Nie miał czasu zaszczekać piesek po raz drugi,
Poginęli od miecza - pani, pies i sługi.
Do lochu tego, miejsca cierpień i rozpaczy,
Zwalił ciała pani, psa i dwóch jej siepaczy.
W ten sposób zamek cały uwolnił od katów,
Siadł na koń i do swoich pojechał kamratów.
Bił sie potem lat cztery ów dworzanin śmiały
Za ojczyznę, aż wreszcie legł na polu chwały".

"Jest podanie, że w murach, bogate, obfite,
Na podźwignięcie zamku skarby są ukryte:
Za potrójnemi drzwiami te skarby schowane,
Każde drzwi na trzy zamki szczelnie zmykane.

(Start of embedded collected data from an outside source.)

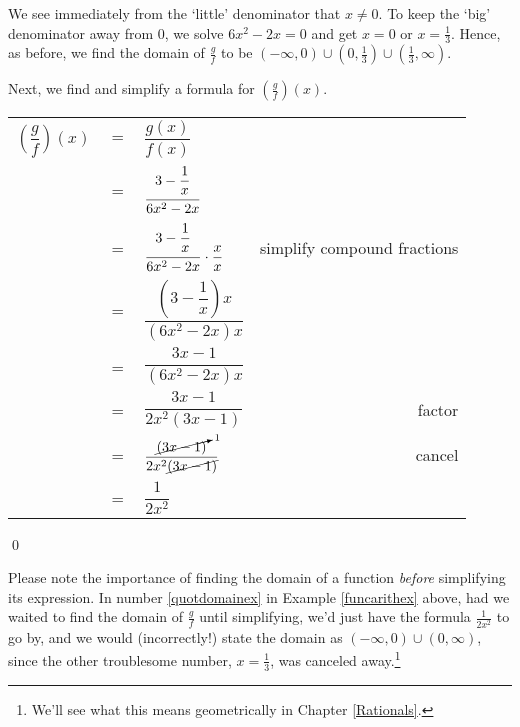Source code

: \begin{ex}
\begin{enumerate}
We see immediately from the `little' denominator that $x \neq 0$.  To keep the `big' denominator away from $0$, we solve $6x^2 - 2x = 0$ and get $x = 0$ or $x = \frac{1}{3}$.  Hence, as before, we find the domain of $\frac{g}{f}$ to be $(-\infty, 0) \cup \left(0, \frac{1}{3}\right) \cup \left(\frac{1}{3}, \infty\right)$.

Next, we find and simplify a formula for $\left(\frac{g}{f}\right)(x)$.

\setlength{\extrarowheight}{12pt}

\begin{longtable}{rclr}
 
$\left( \dfrac{g}{f}\right)(x)$ & $=$ & $\dfrac{g(x)}{f(x)} $  & \\
& = & $\dfrac{3-\dfrac{1}{x}\vphantom{\left(\dfrac{1}{x}\right)}}{6x^2 - 2x}$ & \\[.125in]
& = & $\dfrac{3-\dfrac{1}{x}\vphantom{\left(\dfrac{1}{x}\right)}}{6x^2 - 2x} \cdot \dfrac{x}{x}$ & simplify compound fractions  \\[.125in]
& = & $\dfrac{\left(3-\dfrac{1}{x}\right) x}{\left(6x^2 - 2x\right)x}$ & \\
& = & $\dfrac{3x-1}{\left(6x^2 - 2x\right)x}$ & \\
& = & $\dfrac{3x-1}{2x^2(3x-1)}$ & factor \\
& = & $\dfrac{\cancelto{1}{(3x-1)}}{2x^2\cancel{(3x-1)}}$ & cancel \\
& = & $\dfrac{1}{2x^2}$ &  \\

\end{longtable} 

\setlength{\extrarowheight}{2pt}

\end{enumerate}

\end{ex}

\vspace{-.35in} \qed

Please note the importance of finding the domain of a function \textit{before} simplifying its expression.  In number \ref{quotdomainex} in Example \ref{funcarithex} above, had we waited to find the domain of $\frac{g}{f}$ until  simplifying, we'd just have the formula $\frac{1}{2x^2}$ to go by, and we would (incorrectly!) state the domain as $(-\infty, 0) \cup (0,\infty)$, since the other troublesome number, $x = \frac{1}{3}$, was canceled away.\footnote{We'll see what this means geometrically in Chapter \ref{Rationals}.}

Pierwsze drzwi są żelazne, a drugie dębowe,
Z masywnych zbite bali, trzecie jesionowe;
Na tych krzyż wyrobiony, na jednej połowie,
Na drugiej wielki topór zrobili majstrowie.
Kto odkryje to miejsce i aż tutaj zadzie,
Trzy klucze zawieszone na pierwszych drzwiach znajdzie,
Wszystkie trzy bardzo duże, misternej roboty:
Żelazny, drugi srebrny, a zaś trzeci złoty.
Tych kluczy, jak wieśc niesie, przeznaczenie takie:
Każdy klucz ma otwierać trzy zamki jednakie,
Żelazny - drzwi żelazne, srebrny drzwi dębowe,
A klucz złoty otwierać będzie jesionowe.
Za temi są trzy beczki rzędem ustawione
I pieniędzmi po same brzegi napełnione.
Pierwszą złotem napełnił pan zamku bogaty,
W niej też są same potrójne dukaty;
W drugiej srebrne talary, trzecia pełna miedzi.
Ale na tych beczułkach jakieś licho siedzi:
Kiedy śmiałek tam wejdzie - drzwi szybko zatrzaśnie -
A lampa lub pochodnia sama mu zgaśnie;
Ozwie się śmiech szatański wśród siarki zapachu,
Wtedy śmiałek omdlewa i ginie ze strachu.
Mówią, że skarby owe w lochu umieszczone,
Okrutną krzywdą ludzką były zgromadzone,
Więc też podobno nikt ich nie dostanie,
Nie znajdzie, aż się zadość ludzkiej krzywdzie stanie."



Z rozległych przestrzeni Wyżyny Sandomierskiej wyrastają pod niebo mury potężnego zamku. Choć czasy jego świetności dawno minęły wielkość i siła tej budowli nadal robi wielkie wrażenie.